You've left Hollywood and what sounds like a glamorous job. Why would you give that up to do this?
SP: Well, it is a dream job, but I think it's someone else's dream job. For me, the part of my job as a studio executive that I loved was working with creative people, and helping them to sell their ideas. However, I didn't like the cutthroat politics and got very frustrated with the quality of movies that were being made. I knew that there were good ideas out there that weren't being purchased because they weren't being pitched well enough. I believe that when the quality ideas succeed, we all benefit, whether it's movies or anything else. So I decided that I wanted to help people who have good ideas pitch them more effectively.
Right. Are you working with people outside Hollywood now?
SP: Yes. I still work in Hollywood, but also with people in a wide variety of industries: financial services, insurance, marketing, and retail.

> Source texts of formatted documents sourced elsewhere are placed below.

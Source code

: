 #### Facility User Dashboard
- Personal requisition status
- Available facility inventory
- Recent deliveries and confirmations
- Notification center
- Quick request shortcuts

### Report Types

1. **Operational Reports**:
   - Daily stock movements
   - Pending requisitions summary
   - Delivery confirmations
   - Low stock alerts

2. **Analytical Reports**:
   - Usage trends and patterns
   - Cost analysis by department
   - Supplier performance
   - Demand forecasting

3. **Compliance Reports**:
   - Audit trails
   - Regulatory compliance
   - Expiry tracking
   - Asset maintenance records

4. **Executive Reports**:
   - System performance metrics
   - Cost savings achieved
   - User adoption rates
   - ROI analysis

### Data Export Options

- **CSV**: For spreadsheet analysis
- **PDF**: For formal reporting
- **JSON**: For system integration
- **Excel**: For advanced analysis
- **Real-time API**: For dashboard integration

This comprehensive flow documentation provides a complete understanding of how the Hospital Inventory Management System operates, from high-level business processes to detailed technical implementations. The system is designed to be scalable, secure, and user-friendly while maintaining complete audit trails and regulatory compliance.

Early on in the book, you write, "Business is like high school." What do you mean?
SP: This may upset some people, but the same sort of clique mentality that applies in high school—fair or not—applies in the business world. Simply, people work with people they like and they want to hire people they like. Unfortunately, a lot of people like people who are just like themselves.
Is that a definite delimiter? If you're not like the people you're pitching to, is that going to prevent you from getting your ideas across?
SP: Absolutely not. But if you ignore it as a baseline reality, then it could. What's most important is being able to establish a personal relationship with the person you're meeting. You can establish rapport even if you're the polar opposite of that person, it's just harder to do.
Rapport is obviously an important concept, as it shows up frequently in your book. Can you give us a few hot tips on how you can gain rapport with somebody who doesn't seem to have anything in common with you?
SP: Definitely. The rapport section of the meeting is the most important, whether you're meeting someone for the first time or the fifth. This is what other people call the "small talk." And it's where most people make mistakes.
The most common mistake that people make is talking business too soon. What I recommend asking the person you're meeting some questions that demonstrate that you have done your research about them and that you understand where they're coming from. Make the questions specific—not generic, broad questions that they've been asked a million times before. Also, don't ask them anything that you could find out on the Internet, in the newspaper, or corporate papers.
Let them know you've done your homework.
Should you talk about the weather? It seems like the lower depths of small talk.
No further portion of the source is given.